[[ RECORDED INFORMATION, beginning ]]

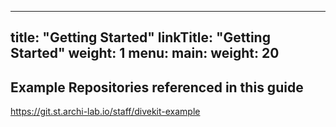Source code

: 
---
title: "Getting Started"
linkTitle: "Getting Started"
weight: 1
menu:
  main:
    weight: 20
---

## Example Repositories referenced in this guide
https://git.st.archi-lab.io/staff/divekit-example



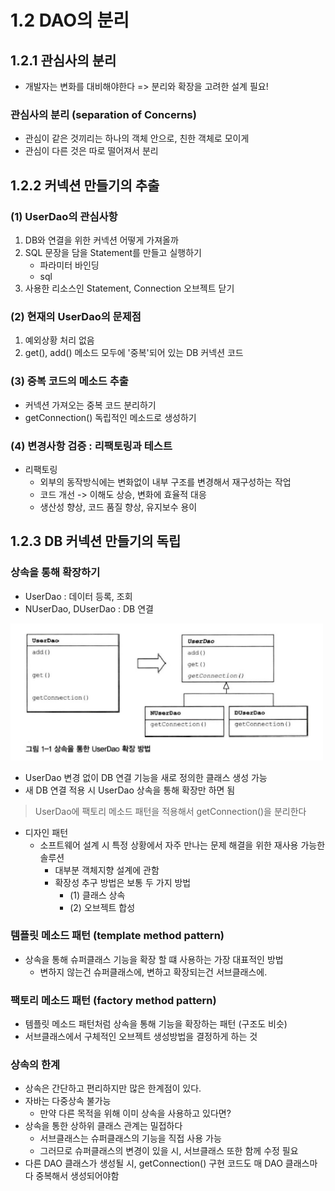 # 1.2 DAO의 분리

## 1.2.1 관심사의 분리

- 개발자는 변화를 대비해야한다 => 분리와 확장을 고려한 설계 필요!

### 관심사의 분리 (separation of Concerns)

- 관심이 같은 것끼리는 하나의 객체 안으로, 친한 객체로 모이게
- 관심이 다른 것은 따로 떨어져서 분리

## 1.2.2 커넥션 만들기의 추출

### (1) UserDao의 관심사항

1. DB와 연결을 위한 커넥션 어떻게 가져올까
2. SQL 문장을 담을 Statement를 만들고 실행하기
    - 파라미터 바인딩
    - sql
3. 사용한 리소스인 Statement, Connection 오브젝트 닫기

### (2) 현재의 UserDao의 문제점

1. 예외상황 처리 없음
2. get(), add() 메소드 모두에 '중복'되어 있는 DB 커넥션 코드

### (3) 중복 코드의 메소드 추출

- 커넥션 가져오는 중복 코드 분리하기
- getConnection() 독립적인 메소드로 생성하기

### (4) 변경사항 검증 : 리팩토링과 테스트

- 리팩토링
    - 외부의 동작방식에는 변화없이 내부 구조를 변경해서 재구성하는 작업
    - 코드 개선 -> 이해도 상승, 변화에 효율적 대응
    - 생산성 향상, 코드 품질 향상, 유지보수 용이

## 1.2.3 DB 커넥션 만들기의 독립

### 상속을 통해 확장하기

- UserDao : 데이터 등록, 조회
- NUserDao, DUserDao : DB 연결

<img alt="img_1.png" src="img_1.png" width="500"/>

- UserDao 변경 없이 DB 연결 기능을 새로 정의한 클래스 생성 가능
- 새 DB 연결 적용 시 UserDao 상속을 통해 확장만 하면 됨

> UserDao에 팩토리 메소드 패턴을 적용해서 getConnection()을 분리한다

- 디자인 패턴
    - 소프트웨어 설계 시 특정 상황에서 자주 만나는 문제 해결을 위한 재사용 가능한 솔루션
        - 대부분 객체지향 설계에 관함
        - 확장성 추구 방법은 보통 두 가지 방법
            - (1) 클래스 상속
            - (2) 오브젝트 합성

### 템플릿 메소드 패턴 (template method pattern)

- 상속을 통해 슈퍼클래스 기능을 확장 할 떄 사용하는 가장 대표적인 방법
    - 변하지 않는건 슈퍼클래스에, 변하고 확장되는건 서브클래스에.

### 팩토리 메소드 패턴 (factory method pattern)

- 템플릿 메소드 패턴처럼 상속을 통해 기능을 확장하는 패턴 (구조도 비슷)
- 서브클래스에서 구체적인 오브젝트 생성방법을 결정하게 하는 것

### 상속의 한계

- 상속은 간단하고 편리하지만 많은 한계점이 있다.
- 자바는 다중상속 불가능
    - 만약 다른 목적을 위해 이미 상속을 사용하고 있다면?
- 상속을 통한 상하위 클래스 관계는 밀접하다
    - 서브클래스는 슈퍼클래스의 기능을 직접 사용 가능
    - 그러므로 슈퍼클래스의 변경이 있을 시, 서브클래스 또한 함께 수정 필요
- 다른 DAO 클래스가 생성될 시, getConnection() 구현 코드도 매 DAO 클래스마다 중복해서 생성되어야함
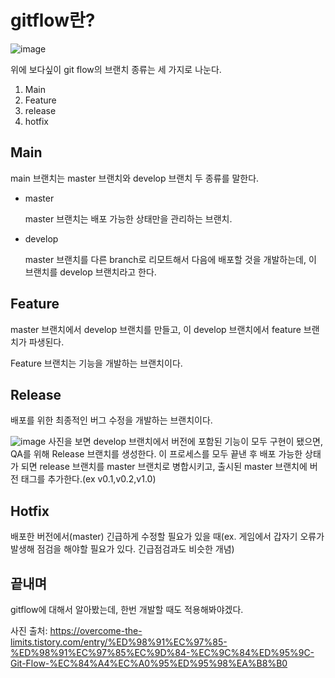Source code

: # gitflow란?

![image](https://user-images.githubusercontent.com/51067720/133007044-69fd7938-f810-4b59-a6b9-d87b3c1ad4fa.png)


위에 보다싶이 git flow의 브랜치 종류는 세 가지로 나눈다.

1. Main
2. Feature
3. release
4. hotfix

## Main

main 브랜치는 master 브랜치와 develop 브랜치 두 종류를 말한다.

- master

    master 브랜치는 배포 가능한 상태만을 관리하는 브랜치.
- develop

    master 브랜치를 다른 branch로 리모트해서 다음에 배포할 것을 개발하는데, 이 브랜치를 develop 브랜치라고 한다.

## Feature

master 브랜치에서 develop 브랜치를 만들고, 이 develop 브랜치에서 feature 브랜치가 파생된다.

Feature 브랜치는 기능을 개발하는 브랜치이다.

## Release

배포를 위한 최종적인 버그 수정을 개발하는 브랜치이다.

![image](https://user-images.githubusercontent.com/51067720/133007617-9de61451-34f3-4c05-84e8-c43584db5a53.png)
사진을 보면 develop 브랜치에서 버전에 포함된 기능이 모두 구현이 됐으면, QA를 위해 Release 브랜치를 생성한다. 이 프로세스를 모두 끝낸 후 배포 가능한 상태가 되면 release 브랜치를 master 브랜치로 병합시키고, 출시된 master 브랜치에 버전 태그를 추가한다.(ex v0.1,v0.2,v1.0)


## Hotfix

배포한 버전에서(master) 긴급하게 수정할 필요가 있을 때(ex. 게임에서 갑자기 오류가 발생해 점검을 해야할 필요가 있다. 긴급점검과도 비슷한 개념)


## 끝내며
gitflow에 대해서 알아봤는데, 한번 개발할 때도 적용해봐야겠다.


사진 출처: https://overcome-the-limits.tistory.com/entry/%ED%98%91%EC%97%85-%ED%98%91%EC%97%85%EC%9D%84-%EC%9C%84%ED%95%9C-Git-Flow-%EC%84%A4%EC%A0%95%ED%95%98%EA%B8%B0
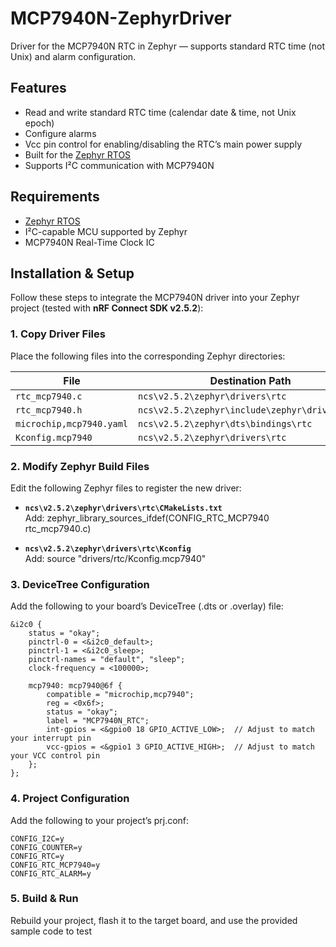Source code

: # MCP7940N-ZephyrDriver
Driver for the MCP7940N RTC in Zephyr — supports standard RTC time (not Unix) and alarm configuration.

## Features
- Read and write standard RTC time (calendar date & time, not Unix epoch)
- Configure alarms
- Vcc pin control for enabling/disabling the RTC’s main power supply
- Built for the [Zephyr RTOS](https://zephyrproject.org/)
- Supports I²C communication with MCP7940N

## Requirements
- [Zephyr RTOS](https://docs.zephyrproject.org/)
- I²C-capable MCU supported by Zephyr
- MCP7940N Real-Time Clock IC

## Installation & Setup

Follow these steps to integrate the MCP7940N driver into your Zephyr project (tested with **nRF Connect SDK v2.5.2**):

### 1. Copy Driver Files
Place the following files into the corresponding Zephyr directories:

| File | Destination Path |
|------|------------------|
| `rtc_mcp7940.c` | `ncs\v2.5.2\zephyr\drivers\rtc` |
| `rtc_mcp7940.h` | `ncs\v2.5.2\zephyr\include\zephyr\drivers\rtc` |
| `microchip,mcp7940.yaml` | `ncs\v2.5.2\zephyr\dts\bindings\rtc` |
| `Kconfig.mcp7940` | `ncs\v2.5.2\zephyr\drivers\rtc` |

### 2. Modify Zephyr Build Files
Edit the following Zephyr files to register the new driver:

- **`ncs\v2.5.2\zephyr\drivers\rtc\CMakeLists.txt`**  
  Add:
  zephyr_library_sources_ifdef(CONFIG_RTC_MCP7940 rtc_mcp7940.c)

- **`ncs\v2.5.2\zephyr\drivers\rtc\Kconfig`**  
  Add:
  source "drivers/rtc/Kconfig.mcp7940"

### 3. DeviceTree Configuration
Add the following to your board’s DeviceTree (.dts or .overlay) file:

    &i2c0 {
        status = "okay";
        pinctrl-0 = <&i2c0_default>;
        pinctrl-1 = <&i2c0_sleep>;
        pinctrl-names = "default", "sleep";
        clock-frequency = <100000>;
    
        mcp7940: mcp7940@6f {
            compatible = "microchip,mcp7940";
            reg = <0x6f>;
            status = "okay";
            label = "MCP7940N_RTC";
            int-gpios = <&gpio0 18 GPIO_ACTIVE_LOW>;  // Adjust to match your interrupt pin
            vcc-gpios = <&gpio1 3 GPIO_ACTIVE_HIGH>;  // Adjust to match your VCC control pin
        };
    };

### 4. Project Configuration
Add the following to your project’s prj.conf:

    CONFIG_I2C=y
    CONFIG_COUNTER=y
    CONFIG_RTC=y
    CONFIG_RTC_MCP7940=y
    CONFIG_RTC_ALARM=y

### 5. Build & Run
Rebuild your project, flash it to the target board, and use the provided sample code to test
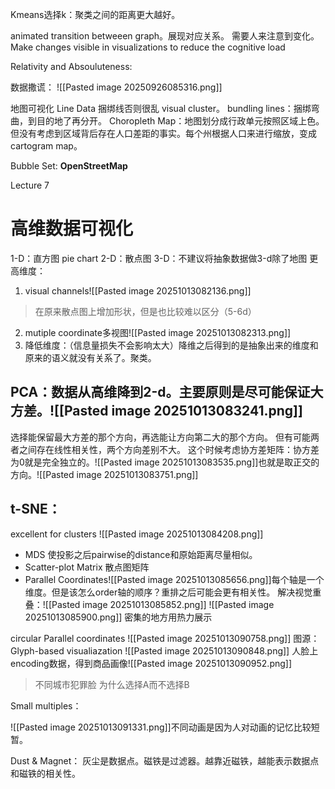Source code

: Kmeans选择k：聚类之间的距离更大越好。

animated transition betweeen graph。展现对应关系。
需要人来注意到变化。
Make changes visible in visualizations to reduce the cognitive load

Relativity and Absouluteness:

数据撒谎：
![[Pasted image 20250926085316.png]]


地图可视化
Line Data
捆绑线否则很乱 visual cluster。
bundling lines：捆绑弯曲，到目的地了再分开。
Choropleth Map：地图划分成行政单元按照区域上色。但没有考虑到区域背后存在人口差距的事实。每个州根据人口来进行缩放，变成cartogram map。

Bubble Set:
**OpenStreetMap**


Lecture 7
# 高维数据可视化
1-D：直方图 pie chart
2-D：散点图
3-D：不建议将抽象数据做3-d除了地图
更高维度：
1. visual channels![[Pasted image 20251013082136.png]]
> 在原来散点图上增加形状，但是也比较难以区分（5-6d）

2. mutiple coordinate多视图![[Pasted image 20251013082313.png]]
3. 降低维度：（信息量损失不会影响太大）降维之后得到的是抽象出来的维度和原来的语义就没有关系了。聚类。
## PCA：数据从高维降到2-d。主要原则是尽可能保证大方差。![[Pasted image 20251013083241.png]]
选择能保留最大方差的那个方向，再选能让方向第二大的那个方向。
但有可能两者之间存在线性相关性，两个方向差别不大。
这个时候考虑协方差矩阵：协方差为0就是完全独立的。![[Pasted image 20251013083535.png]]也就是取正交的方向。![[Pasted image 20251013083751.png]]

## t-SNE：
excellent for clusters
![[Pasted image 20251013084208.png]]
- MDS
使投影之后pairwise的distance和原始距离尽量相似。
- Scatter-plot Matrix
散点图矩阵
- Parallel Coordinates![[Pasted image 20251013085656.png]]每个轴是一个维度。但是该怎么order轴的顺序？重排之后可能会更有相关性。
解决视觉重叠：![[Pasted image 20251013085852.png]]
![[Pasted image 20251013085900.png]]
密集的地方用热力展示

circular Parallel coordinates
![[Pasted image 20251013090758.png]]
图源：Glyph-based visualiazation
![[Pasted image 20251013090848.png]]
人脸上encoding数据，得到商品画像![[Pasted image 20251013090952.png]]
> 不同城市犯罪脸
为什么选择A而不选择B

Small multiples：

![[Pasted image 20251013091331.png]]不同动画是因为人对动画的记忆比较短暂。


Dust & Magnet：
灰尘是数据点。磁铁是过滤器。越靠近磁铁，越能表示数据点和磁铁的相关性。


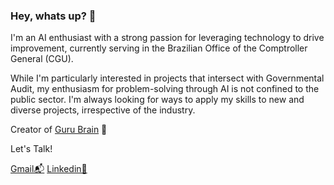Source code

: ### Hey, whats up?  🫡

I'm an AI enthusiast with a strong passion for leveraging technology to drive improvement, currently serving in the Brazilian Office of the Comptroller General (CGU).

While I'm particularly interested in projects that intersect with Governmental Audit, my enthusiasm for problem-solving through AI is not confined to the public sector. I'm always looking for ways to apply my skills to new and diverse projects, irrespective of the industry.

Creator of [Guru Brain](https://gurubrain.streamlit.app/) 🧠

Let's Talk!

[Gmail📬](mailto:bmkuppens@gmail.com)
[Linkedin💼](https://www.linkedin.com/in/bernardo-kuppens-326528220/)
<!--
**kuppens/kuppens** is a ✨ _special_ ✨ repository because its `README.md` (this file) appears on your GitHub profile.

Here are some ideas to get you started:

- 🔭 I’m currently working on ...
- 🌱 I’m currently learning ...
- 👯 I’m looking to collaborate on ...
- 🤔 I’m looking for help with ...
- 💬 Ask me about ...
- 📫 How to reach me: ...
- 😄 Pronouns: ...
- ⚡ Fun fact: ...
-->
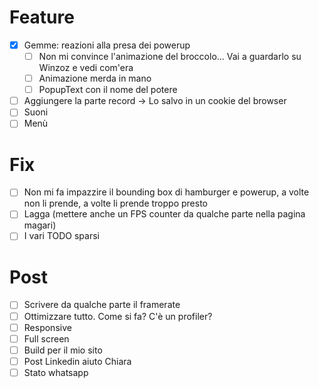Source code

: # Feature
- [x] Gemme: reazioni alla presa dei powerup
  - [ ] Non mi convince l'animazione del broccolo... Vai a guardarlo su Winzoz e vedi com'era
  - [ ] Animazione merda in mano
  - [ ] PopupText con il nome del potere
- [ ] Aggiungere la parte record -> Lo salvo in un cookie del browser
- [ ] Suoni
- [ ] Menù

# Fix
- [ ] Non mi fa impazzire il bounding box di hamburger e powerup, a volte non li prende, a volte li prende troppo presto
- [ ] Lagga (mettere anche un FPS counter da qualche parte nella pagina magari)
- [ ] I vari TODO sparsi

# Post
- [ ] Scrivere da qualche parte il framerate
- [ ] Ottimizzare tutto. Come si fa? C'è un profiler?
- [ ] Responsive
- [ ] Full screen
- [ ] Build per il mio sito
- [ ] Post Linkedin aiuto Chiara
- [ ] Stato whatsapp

[[ RECORDED INFORMATION, end ]]

• DIRECTIONS FOR THIS TASK:
Return, exactly as they stand, the lines above from the one with "- 상속은 간단하고 편리하지만 많은 한계점이 있다." to the one with "- Vcc pin control", omitting any pictures among them.

• OUTPUT OF THE EXERCISE:
- 상속은 간단하고 편리하지만 많은 한계점이 있다.
- 자바는 다중상속 불가능
    - 만약 다른 목적을 위해 이미 상속을 사용하고 있다면?
- 상속을 통한 상하위 클래스 관계는 밀접하다
    - 서브클래스는 슈퍼클래스의 기능을 직접 사용 가능
    - 그러므로 슈퍼클래스의 변경이 있을 시, 서브클래스 또한 함께 수정 필요
- 다른 DAO 클래스가 생성될 시, getConnection() 구현 코드도 매 DAO 클래스마다 중복해서 생성되어야함
Source code

: # gitflow란?

![image](https://user-images.githubusercontent.com/51067720/133007044-69fd7938-f810-4b59-a6b9-d87b3c1ad4fa.png)


위에 보다싶이 git flow의 브랜치 종류는 세 가지로 나눈다.

1. Main
2. Feature
3. release
4. hotfix

## Main

main 브랜치는 master 브랜치와 develop 브랜치 두 종류를 말한다.

- master

    master 브랜치는 배포 가능한 상태만을 관리하는 브랜치.
- develop

    master 브랜치를 다른 branch로 리모트해서 다음에 배포할 것을 개발하는데, 이 브랜치를 develop 브랜치라고 한다.

## Feature

master 브랜치에서 develop 브랜치를 만들고, 이 develop 브랜치에서 feature 브랜치가 파생된다.

Feature 브랜치는 기능을 개발하는 브랜치이다.

## Release

배포를 위한 최종적인 버그 수정을 개발하는 브랜치이다.

![image](https://user-images.githubusercontent.com/51067720/133007617-9de61451-34f3-4c05-84e8-c43584db5a53.png)
사진을 보면 develop 브랜치에서 버전에 포함된 기능이 모두 구현이 됐으면, QA를 위해 Release 브랜치를 생성한다. 이 프로세스를 모두 끝낸 후 배포 가능한 상태가 되면 release 브랜치를 master 브랜치로 병합시키고, 출시된 master 브랜치에 버전 태그를 추가한다.(ex v0.1,v0.2,v1.0)


## Hotfix

배포한 버전에서(master) 긴급하게 수정할 필요가 있을 때(ex. 게임에서 갑자기 오류가 발생해 점검을 해야할 필요가 있다. 긴급점검과도 비슷한 개념)


## 끝내며
gitflow에 대해서 알아봤는데, 한번 개발할 때도 적용해봐야겠다.


사진 출처: https://overcome-the-limits.tistory.com/entry/%ED%98%91%EC%97%85-%ED%98%91%EC%97%85%EC%9D%84-%EC%9C%84%ED%95%9C-Git-Flow-%EC%84%A4%EC%A0%95%ED%95%98%EA%B8%B0
Source code

: # MCP7940N-ZephyrDriver
Driver for the MCP7940N RTC in Zephyr — supports standard RTC time (not Unix) and alarm configuration.

## Features
- Read and write standard RTC time (calendar date & time, not Unix epoch)
- Configure alarms
- Vcc pin control for enabling/disabling the RTC’s main power supply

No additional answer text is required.